Lake Park on Lake Michigan is a sylvan ensemble of dense thickets, rugged ravines, ornamental bridges, and meandering paths, designed by America’s leading landscape architect, Frederick Law Olmsted. This crafted landscape appears natural, but extensive grading, filling, and planting reconfigured the terrain and vegetation, creating this retreat on the lake’s edge. Before the 1890s, many of Milwaukee’s open public spaces were brewery-owned beer gardens, which charged admission for entertainment and refreshments. Cemeteries on the city outskirts attracted picnickers on summer weekends. The city’s few public parks were small parcels donated by wealthy citizens. In 1889, Milwaukee launched its municipal parks program and began acquiring lakefront land. The city asked Olmsted—then in Chicago planning the World’s Columbian Exposition fairgrounds—to help the parks commission design the new park.
Despite some modifications, Olmsted’s design remains remarkably intact. Olmsted believed that a landscape design should emphasize the existing setting’s best features, which in Milwaukee was a forested, hundred-foot-high lakefront bluff, cut by deep ravines. He organized the park around spectacular lake views; then he mapped winding paths, running inland and back to the lake, down the sides of some ravines and across others on bridges. Along the paths, he selectively cleared and planted trees, and filled and deepened ravines. Visitors pass through everchanging views, from dense thickets to expansive clearings that suddenly open to sweeping lake panoramas. Olmsted enhanced vistas to exaggerate the sense of distance and scale and made the park seem larger by placing darker plantings close to the path and lighter foliage in the distance.
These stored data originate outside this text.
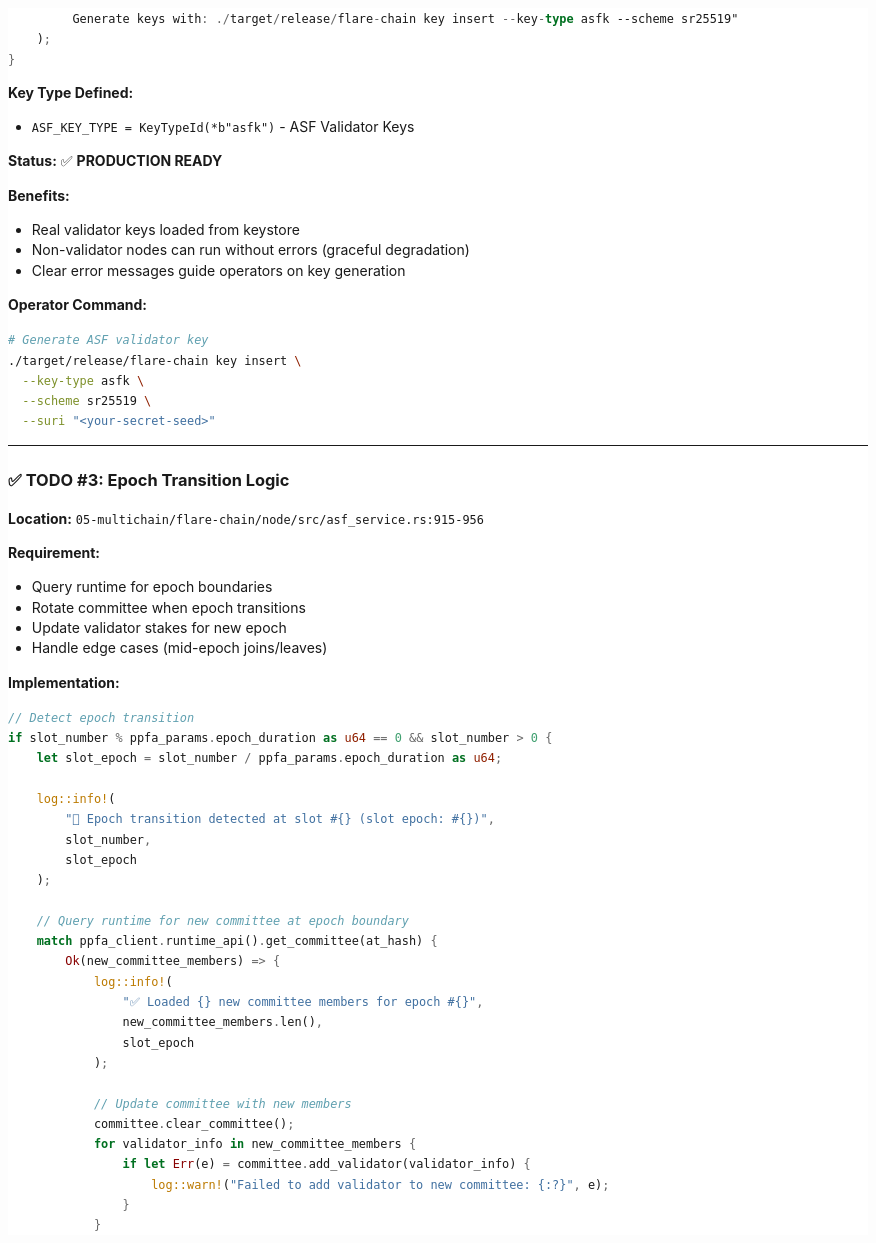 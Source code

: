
 ```rust
         Generate keys with: ./target/release/flare-chain key insert --key-type asfk --scheme sr25519"
    );
}
```

**Key Type Defined:**
- `ASF_KEY_TYPE = KeyTypeId(*b"asfk")` - ASF Validator Keys

**Status:** ✅ **PRODUCTION READY**

**Benefits:**
- Real validator keys loaded from keystore
- Non-validator nodes can run without errors (graceful degradation)
- Clear error messages guide operators on key generation

**Operator Command:**
```bash
# Generate ASF validator key
./target/release/flare-chain key insert \
  --key-type asfk \
  --scheme sr25519 \
  --suri "<your-secret-seed>"
```

---

### ✅ TODO #3: Epoch Transition Logic

**Location:** `05-multichain/flare-chain/node/src/asf_service.rs:915-956`

**Requirement:**
- Query runtime for epoch boundaries
- Rotate committee when epoch transitions
- Update validator stakes for new epoch
- Handle edge cases (mid-epoch joins/leaves)

**Implementation:**

```rust
// Detect epoch transition
if slot_number % ppfa_params.epoch_duration as u64 == 0 && slot_number > 0 {
    let slot_epoch = slot_number / ppfa_params.epoch_duration as u64;

    log::info!(
        "🔄 Epoch transition detected at slot #{} (slot epoch: #{})",
        slot_number,
        slot_epoch
    );

    // Query runtime for new committee at epoch boundary
    match ppfa_client.runtime_api().get_committee(at_hash) {
        Ok(new_committee_members) => {
            log::info!(
                "✅ Loaded {} new committee members for epoch #{}",
                new_committee_members.len(),
                slot_epoch
            );

            // Update committee with new members
            committee.clear_committee();
            for validator_info in new_committee_members {
                if let Err(e) = committee.add_validator(validator_info) {
                    log::warn!("Failed to add validator to new committee: {:?}", e);
                }
            }

``` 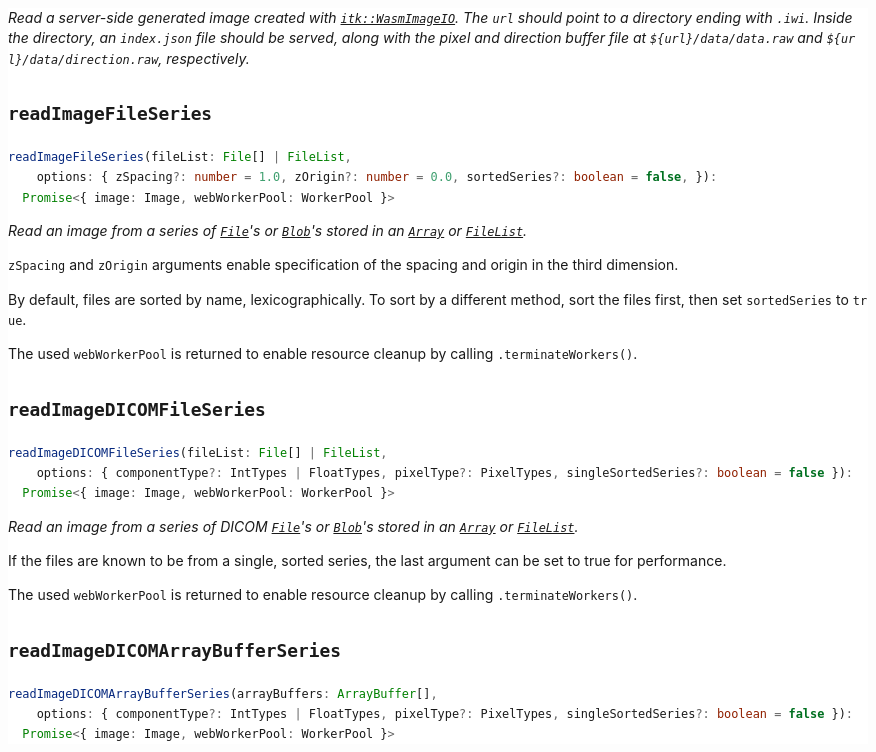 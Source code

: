 *Read a server-side generated image created with [`itk::WasmImageIO`](https://github.com/InsightSoftwareConsortium/itk-wasm/blob/main/include/itkWasmImageIO.h). The `url` should point to a directory ending with `.iwi`. Inside the directory, an `index.json` file should be served, along with the pixel and direction buffer file at `${url}/data/data.raw` and `${url}/data/direction.raw`, respectively.*

## `readImageFileSeries`

```ts
readImageFileSeries(fileList: File[] | FileList,
    options: { zSpacing?: number = 1.0, zOrigin?: number = 0.0, sortedSeries?: boolean = false, }):
  Promise<{ image: Image, webWorkerPool: WorkerPool }>
```

*Read an image from a series of [`File`](https://developer.mozilla.org/en-US/docs/Web/API/File)'s or [`Blob`](https://developer.mozilla.org/en-US/docs/Web/API/Blob)'s stored in an [`Array`](https://developer.mozilla.org/en-US/docs/Web/JavaScript/Reference/Global_Objects/Array) or [`FileList`](https://developer.mozilla.org/en-US/docs/Web/API/FileList).*

`zSpacing` and `zOrigin` arguments enable specification of the spacing and origin in the third dimension.

By default, files are sorted by name, lexicographically. To sort by a different method, sort the files first, then set `sortedSeries` to `true`.

The used `webWorkerPool` is returned to enable resource cleanup by calling `.terminateWorkers()`.

## `readImageDICOMFileSeries`

```ts
readImageDICOMFileSeries(fileList: File[] | FileList,
    options: { componentType?: IntTypes | FloatTypes, pixelType?: PixelTypes, singleSortedSeries?: boolean = false }):
  Promise<{ image: Image, webWorkerPool: WorkerPool }>
```

*Read an image from a series of DICOM [`File`](https://developer.mozilla.org/en-US/docs/Web/API/File)'s or [`Blob`](https://developer.mozilla.org/en-US/docs/Web/API/Blob)'s stored in an [`Array`](https://developer.mozilla.org/en-US/docs/Web/JavaScript/Reference/Global_Objects/Array) or [`FileList`](https://developer.mozilla.org/en-US/docs/Web/API/FileList).*

If the files are known to be from a single, sorted series, the last argument can be set to true for performance.

The used `webWorkerPool` is returned to enable resource cleanup by calling `.terminateWorkers()`.

## `readImageDICOMArrayBufferSeries`

```ts
readImageDICOMArrayBufferSeries(arrayBuffers: ArrayBuffer[],
    options: { componentType?: IntTypes | FloatTypes, pixelType?: PixelTypes, singleSortedSeries?: boolean = false }):
  Promise<{ image: Image, webWorkerPool: WorkerPool }>
```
As in his famous 1858 design for New York’s Central Park, Olmsted placed thick plantings around the park edge to shut out city sights and sounds. He made the park seem as natural as possible by planting native species of trees, preserving the forest under-brush, enhancing the streams with boulders to create pools and cascades, creating gravel paths, and building stone and log steps.
Most of the changes that have been made to Olmsted’s design reflect the American shift from passive to more active forms of recreation. After 1900, fears that Americans were becoming physically weak compelled many city dwellers to seek vigorous exercise. In Lake Park, some spaces were converted for golf, tennis, baseball, and children’s playgrounds. In the late 1920s, the city landfilled the lakeshore to extend the park from the base of the bluff. Lincoln Memorial Drive runs along the inner portion of the landfilled strip, and recreational facilities line the new lakeshore. Football and soccer fields are more recent additions. In the 1970s, automobiles were excluded from most areas to avoid interference with bikers, joggers, and walkers.
Lake Park has several attractive bridges, including a steel-arched and a brick-arched span (both 1893), and two “Lion Bridges” (1896–1897) guarded by four sandstone lions. Near the center of the park stands an H-shaped classical pavilion, dedicated in 1903. Its east and west windows originally raised to open the building to the outside. The pavilion, now a restaurant, hosted concerts and housed a kitchen and refreshment stand. In 1908, Alfred Clas added the formal Grand Stairway leading from the pavilion to the lakeshore promenade.
The North Point Lighthouse, at the park’s southern end, predates the park. Made of cast-iron plates in 1855, it was moved a hundred feet inland to its present location in 1879, when erosion of the bluff threatened to topple it. The keeper’s residence also dates from 1879. Another modification came in 1912. When growth of surrounding trees began to obscure the light, the lighthouse was raised atop a thirty-six-foot-high steel-plate addition.
One other landscape feature predates the park by many more years. The Lake Park Mound, likely from the Middle Woodland culture (300 BCE to 400 CE), is the last prehistoric mound known to survive in Milwaukee. Located east of Lake Drive between Newberry and Locust streets, the two-foot high conical mound is forty feet in diameter. Other mounds surrounding it were destroyed when the park was developed. The mound’s original function is unknown, but it was probably a ceremonial site for Native Americans living in the area.